A changing international scene did not help things.  The Clinton administration was instrumental in forging the original settlement between Ethiopia and Eritrea. But by the time of the arbitration ruling, September 11 had already occurred and the Bush administration was focused on leveraging the support of Ethiopia on terrorism issues in the Horn of Africa.  Accordingly, the United States was reluctant to press Ethiopia to abide by the ruling.

From an Eritrean perspective, you can see how this might be unsettling.  Asmara had agreed to binding international arbitration, but the international community was apparently unwilling to enforce the ruling.  Caught in the middle were a few thousand UN Peacekeepers along the border, acting as a buffer between the two armies. 

As Eritrea’s understandable frustration with the international community grew, Asmara began to lash out in patently unhelpful ways. It kicked out UN Peacekeepers by blocking their shipments of petrol and food; made threatening statements aganst top American officials; attacked neighboring Djibouti; and supported a faction opposed to the internationally-backed Transitional Federal Government of Somalia. 

This latter issue is particularly troubling to the Obama administration.  Indeed,  just yesterday, Susan Rice raised the spectre of Security Council sanctions on Eritrea for their support of al Shabab, a Somali insurgent group the United States has labeled a terrorist organization.  In her congressional hearing, Rice accused Asmara of “arming, supporting, and funding” the group.  This is about as close to calling a country a state sponsor of terrorism as you can get. 

Now, there are a number of Eritreans and Ethiopians living abroad–especially here in Washington and in Seattle.  Whenever we post on the Ethiopia-Eritrea-Somalia issue, a lively debate ensues.  So, in the interests of keeping things civil, let me post this item sent to me by reader Haile A of Organization of Eritrean Americans in North America. 

The Organization of Eritrean Americans (OEA) in North America vehemently rejects the recent statement by AU (African Union), calling on the UN to impose sanctions on Eritrea for allegedly “providing support to the armed groups” in the current Somalia conflict. Eritrea has repeatedly refuted any involvement in the deadly conflict in Somalia, and, on many occasions in the past, it strongly challenged the Somali Monitoring Group’s allegations and unsubstantiated charges to present irrefutable and tangible evidences, but to no avail.

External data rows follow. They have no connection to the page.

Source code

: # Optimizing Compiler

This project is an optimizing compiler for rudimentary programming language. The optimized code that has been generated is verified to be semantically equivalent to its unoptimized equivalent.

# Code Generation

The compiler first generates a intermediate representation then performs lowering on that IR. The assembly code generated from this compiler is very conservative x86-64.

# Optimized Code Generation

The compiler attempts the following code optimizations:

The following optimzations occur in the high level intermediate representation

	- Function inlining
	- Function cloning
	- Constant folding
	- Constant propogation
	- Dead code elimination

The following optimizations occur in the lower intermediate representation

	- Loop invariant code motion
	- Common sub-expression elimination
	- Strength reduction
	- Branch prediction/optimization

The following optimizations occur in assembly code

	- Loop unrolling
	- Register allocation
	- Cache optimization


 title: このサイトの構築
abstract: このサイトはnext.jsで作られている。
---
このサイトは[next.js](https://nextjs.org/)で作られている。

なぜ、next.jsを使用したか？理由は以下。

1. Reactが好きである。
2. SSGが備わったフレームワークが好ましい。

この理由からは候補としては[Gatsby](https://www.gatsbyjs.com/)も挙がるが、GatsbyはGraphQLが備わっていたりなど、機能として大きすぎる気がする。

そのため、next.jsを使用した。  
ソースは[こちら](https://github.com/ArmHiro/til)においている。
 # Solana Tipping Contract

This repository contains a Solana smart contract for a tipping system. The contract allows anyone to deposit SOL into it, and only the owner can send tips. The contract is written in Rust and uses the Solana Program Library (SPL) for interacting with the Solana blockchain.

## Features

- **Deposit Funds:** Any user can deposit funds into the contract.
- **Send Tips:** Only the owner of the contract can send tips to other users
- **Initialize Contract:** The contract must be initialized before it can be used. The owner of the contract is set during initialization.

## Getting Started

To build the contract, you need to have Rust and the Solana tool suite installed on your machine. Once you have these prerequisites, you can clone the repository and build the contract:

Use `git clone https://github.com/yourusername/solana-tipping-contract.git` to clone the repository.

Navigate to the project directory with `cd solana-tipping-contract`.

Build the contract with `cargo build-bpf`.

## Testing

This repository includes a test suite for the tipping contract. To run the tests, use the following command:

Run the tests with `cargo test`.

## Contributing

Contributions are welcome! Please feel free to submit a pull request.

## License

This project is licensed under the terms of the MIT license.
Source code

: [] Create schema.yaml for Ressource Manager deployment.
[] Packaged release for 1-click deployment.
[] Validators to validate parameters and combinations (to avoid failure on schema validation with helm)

OEA, once again, would like to remind the Security Council that there has not been any evidence that would warrant sanctions on Eritrea. Earlier allegations, such as the presence of “2000 Eritrean troops” inside Somalia and also the shipment of “AK-47 rifles” to the insurgents in Somalia have been proven to be pure fabrications. It should be recalled that Mr. Ahmedou Ould-Abdallah, the Special Representative of the Secretary-General, in a recent news conference stated that there had not been any evidence to prove the allegations that were made against Eritrea.

As Americans of Eritrean descent, we have a vested interest in seeing peace, stability and security in the Horn region. We believe that Eritrea’s position, which calls on the Somali people to resolve their own differences without external interference, is not only a political stand that Eritrea is entitled to have, but could also turn out to be the best option for Somalia.

We urge the UN Security Council to exercise a fair and just practice in evaluating all the facts and evidence to find a lasting peace in the region. The UN Security Council should not be swayed by certain quarters when the lives of so many are at stake. The mistakes made thus far in Somalia have resulted in the largest humanitarian crises in the history of that country.

If the Security Council chooses to use Eritrea as a scapegoat and takes punitive action based on groundless charges, not only would this not bring peace and security to Somalia but it would also further destabilize the strategic Horn of Africa region.